“Bah,” said Judy, halting at the door of the pink room, “they have put you in this atrocious rose-bed.”
“Pink is a charming color,” said Vivienne.
“Yes, in moderation. Come upstairs and see my rooms,” and she slowly ascended another staircase.
Vivienne followed her to the story above, and through a third square hall to a long narrow apartment running the whole length of the northern side of the house.
Judy threw open the door. “Here,” she said, with a flourish of her hand, “having everything against me, I yet managed to arrange a sitting room where one is not in danger of being struck blind by some audacious blue or purple or red. What do you think of it?”

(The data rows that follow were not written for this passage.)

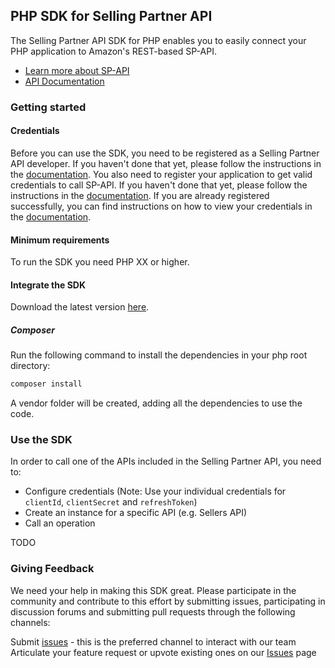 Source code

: ## PHP SDK for Selling Partner API

The Selling Partner API SDK for PHP enables you to easily connect your PHP application to Amazon's REST-based SP-API.

* [Learn more about SP-API](https://developer.amazonservices.com/)
* [API Documentation](https://developer-docs.amazon.com/sp-api/)

### Getting started

#### Credentials

Before you can use the SDK, you need to be registered as a Selling Partner API developer. If you haven't done that yet, please follow the instructions in the [documentation](https://developer-docs.amazon.com/sp-api/docs/sp-api-registration-overview).
You also need to register your application to get valid credentials to call SP-API. If you haven't done that yet, please follow the instructions in the [documentation](https://developer-docs.amazon.com/sp-api/docs/registering-your-application).
If you are already registered successfully, you can find instructions on how to view your credentials in the [documentation](https://developer-docs.amazon.com/sp-api/docs/viewing-your-application-information-and-credentials).

#### Minimum requirements

To run the SDK you need PHP XX or higher.

#### Integrate the SDK

Download the latest version [here](https://github.com/amzn/selling-partner-api-sdk/releases).


##### Composer

Run the following command to install the dependencies in your php root directory:

```sh
composer install
```
A vendor folder will be created, adding all the dependencies to use the code.

### Use the SDK

In order to call one of the APIs included in the Selling Partner API, you need to:
* Configure credentials (Note: Use your individual credentials for `clientId`, `clientSecret` and `refreshToken`)
* Create an instance for a specific API (e.g. Sellers API)
* Call an operation

TODO

### Giving Feedback

We need your help in making this SDK great. Please participate in the community and contribute to this effort by submitting issues, participating in discussion forums and submitting pull requests through the following channels:

Submit [issues][sdk-issues] - this is the preferred channel to interact with our team
Articulate your feature request or upvote existing ones on our [Issues][sdk-issues] page

[sdk-issues]: https://github.com/amzn/selling-partner-api-sdk/issues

Vivienne glanced about the exquisitely furnished room. “It is charming.”
“Come in,” said Judy, hospitably pulling up a little white chair before the blazing fire. “We’ll have a talk.”
“Do you know,” she went on, seating herself beside Vivienne, “this used to be a lumber room? I got Stanton to come up one day and look at it—he is as artistic in his tastes as mamma is inartistic—and he suggested all this. We cleared out the old furniture and put in those yellow panes of glass to simulate sunshine, and got this satin paper because it would light up well, and he had the white and gold furniture made for me. The cream rugs were a present from Uncle Colonel. Here is my bedroom,” and she hobbled to a door at the western end of the room and threw it open for a full view of the room beyond.
“What a dainty place!” said Vivienne.
“An idea strikes me,” exclaimed Judy, hurrying to the other end of the apartment. “Look here,” and she opened a second door.